Here is a list of the metadata files that may exist for each Internet Archive item.

<Internet Archive Identifier>_dc.xml – Dublin Core data
<Internet Archive Identifier>_djvu.xml – An XML representation of the OCR data
<Internet Archive Identifier>_files.xml – A list of the files that exist for the item
<Internet Archive Identifier>_marc.xml – MARC data
<Internet Archive Identifier>_meta.xml – Additional Dublin Core data, scanning information, item status
<Internet Archive Identifier>_metasource.xml – Item contributor
<Internet Archive Identifier>_scandata.xml – Scanning information for each page of the item

NOTE 2

When harvesting the information from Internet Archive, it is important to note that materials become available for download before an item has been fully “approved” for publication on the Internet Archive site. In practice, this means that the information is subject to change. Once an item is “approved”, it can then be assumed that it will no longer change.

To determine if an item has been approved, you must examine the <Internet Archive Identifier>_META.XML file for a <curation> element. If that element exists, and if part of that elements value is “[state]approved[/state]”, then the item has been approved.

For harvesting into the BHL database, items are not published to the BHL website until they move to an “approved” state at Internet Archive. When the Internet Archive approves an item, the item’s “updatedate” changes. Because this date is part of the query submitted in the first step of the harvest process, this allows us to pick up approved items without having to go back and requery the original dates that the item appeared.

NOTE 3

The _SCANDATA.XML file contains details of what is on each page of a given book (cover, title page, table of contents, text, and so on). Unfortunately, this file does not always exist at the http://www.archive.org/download/ location.

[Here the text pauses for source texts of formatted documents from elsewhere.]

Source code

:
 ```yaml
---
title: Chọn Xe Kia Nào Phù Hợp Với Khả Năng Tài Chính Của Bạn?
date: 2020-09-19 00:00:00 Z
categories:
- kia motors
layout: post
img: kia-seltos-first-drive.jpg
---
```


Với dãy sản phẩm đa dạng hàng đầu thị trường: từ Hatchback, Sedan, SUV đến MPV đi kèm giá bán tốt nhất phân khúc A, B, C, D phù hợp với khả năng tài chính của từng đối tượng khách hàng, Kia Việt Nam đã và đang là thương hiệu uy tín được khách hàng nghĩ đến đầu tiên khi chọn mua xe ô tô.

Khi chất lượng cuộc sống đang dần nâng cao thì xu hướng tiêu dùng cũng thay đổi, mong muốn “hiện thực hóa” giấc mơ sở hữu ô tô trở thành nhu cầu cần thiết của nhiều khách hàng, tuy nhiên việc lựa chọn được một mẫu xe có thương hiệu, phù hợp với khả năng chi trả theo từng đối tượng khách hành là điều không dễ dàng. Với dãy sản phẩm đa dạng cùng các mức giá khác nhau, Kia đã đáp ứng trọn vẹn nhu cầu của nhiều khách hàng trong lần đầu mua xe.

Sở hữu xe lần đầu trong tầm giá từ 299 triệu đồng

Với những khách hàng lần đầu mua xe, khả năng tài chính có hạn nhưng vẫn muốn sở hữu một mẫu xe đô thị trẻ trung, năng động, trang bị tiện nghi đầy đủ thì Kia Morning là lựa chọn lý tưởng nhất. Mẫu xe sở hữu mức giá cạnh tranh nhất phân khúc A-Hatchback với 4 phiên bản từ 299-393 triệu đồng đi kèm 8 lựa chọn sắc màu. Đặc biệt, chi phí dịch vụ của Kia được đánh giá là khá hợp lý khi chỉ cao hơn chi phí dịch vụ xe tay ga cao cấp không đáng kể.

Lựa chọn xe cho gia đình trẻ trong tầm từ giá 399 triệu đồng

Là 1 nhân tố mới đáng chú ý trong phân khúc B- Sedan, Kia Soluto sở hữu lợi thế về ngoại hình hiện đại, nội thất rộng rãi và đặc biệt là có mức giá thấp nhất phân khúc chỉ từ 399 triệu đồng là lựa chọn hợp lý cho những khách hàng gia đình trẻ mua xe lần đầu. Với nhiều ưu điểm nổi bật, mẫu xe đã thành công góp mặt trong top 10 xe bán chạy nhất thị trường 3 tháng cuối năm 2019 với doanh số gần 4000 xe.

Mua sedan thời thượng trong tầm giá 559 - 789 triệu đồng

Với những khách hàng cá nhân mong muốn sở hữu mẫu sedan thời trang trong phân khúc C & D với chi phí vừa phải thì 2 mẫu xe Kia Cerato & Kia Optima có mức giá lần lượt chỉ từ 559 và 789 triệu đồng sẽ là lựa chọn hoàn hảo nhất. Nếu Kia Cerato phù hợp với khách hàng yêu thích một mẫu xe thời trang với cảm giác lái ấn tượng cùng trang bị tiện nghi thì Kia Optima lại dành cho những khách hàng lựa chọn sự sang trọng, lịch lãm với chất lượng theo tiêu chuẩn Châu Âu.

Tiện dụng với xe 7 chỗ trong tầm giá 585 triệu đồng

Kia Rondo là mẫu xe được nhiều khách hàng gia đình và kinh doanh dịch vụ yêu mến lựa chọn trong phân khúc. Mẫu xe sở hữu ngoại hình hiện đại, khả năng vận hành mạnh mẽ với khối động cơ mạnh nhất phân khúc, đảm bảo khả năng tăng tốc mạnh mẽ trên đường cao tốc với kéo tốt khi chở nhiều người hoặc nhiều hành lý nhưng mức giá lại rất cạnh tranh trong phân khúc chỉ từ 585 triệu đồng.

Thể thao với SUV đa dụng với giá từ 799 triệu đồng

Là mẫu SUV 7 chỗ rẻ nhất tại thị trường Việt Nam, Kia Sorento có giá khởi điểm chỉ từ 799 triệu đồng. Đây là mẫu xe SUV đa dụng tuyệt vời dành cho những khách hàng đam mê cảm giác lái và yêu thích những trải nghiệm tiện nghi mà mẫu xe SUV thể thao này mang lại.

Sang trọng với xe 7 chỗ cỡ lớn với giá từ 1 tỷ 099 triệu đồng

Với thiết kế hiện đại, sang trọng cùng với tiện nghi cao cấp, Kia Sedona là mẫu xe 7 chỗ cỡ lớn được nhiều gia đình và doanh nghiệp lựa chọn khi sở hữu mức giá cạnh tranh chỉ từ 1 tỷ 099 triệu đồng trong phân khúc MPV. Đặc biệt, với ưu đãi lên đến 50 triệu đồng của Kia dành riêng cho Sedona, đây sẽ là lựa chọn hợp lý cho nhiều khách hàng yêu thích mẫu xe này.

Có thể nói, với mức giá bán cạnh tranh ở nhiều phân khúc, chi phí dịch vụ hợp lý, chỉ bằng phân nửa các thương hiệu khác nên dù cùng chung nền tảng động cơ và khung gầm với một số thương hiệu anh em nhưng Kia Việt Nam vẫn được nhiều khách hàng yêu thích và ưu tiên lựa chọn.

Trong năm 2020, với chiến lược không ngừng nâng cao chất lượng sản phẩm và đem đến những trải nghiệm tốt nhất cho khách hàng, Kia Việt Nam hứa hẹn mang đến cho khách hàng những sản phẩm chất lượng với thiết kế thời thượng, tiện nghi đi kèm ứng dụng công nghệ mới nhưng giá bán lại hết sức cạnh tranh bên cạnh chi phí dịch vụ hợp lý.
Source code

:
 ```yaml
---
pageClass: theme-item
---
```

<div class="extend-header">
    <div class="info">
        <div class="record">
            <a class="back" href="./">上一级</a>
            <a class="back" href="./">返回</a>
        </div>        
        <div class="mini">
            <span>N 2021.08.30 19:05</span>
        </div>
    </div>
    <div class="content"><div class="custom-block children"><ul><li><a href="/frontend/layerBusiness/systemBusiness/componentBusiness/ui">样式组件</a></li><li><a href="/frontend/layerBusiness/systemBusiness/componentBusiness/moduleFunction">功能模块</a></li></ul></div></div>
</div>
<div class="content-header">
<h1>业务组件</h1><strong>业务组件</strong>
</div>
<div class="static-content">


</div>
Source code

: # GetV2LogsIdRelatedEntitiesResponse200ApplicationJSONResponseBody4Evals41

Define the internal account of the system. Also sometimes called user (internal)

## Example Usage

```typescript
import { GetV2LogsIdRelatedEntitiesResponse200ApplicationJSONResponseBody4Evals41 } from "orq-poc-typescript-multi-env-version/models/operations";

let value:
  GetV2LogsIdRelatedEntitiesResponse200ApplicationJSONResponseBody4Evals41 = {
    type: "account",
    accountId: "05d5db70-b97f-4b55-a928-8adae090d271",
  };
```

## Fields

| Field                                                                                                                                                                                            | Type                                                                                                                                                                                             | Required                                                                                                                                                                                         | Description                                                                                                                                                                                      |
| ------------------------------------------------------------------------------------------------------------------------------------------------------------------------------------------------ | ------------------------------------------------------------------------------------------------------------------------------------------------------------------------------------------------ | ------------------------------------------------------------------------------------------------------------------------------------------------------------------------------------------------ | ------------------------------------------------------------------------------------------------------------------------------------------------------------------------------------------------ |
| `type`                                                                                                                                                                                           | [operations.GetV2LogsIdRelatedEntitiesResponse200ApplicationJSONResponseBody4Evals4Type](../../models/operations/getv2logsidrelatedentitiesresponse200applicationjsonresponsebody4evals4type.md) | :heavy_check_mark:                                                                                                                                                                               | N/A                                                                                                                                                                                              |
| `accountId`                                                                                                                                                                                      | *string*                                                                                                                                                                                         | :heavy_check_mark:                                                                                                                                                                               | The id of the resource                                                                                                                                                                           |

For newer materials (late 2007 and following), it seems that this file does exist in nearly all cases. Materials added to the Internet Archive in mid 2007 or earlier, however, may or may not include this file.

If no _SCANDATA.XML file exists at the http://www.archive.org/download/ location for a given identifier, there is a second place to look for this file. There may be a file named SCANDATA.ZIP that exists in the download folder for an item. If so, this ZIP file may contain the _SCANDATA.XML file. The steps for extracting the XML file from this alternate location are:

a) First, run the following query to get the physical file location of the SCANDATA.ZIP file:

http://www.archive.org/services/find_file.php?file=<IA Identifier>&loconly=1

The results of this query will look something like this:

<?xml version="1.0" encoding="UTF-8"?>
<results>
<location host="ia340904.us.archive.org" dir="/2/items/genussalpa00broo" />
<location host="ia340905.us.archive.org" dir="/2/items/genussalpa00broo" />
</results>

Extract the values of the “host” and “dir” attributes of the first <location> element.

b) Use the “host” and “dir” values to submit the following request to the Internet Archive:

http://<host>/zipview.php?zip=<dir>/scandata.zip&file=scandata.xml

This request will download the SCANDATA.XML file (if it exists).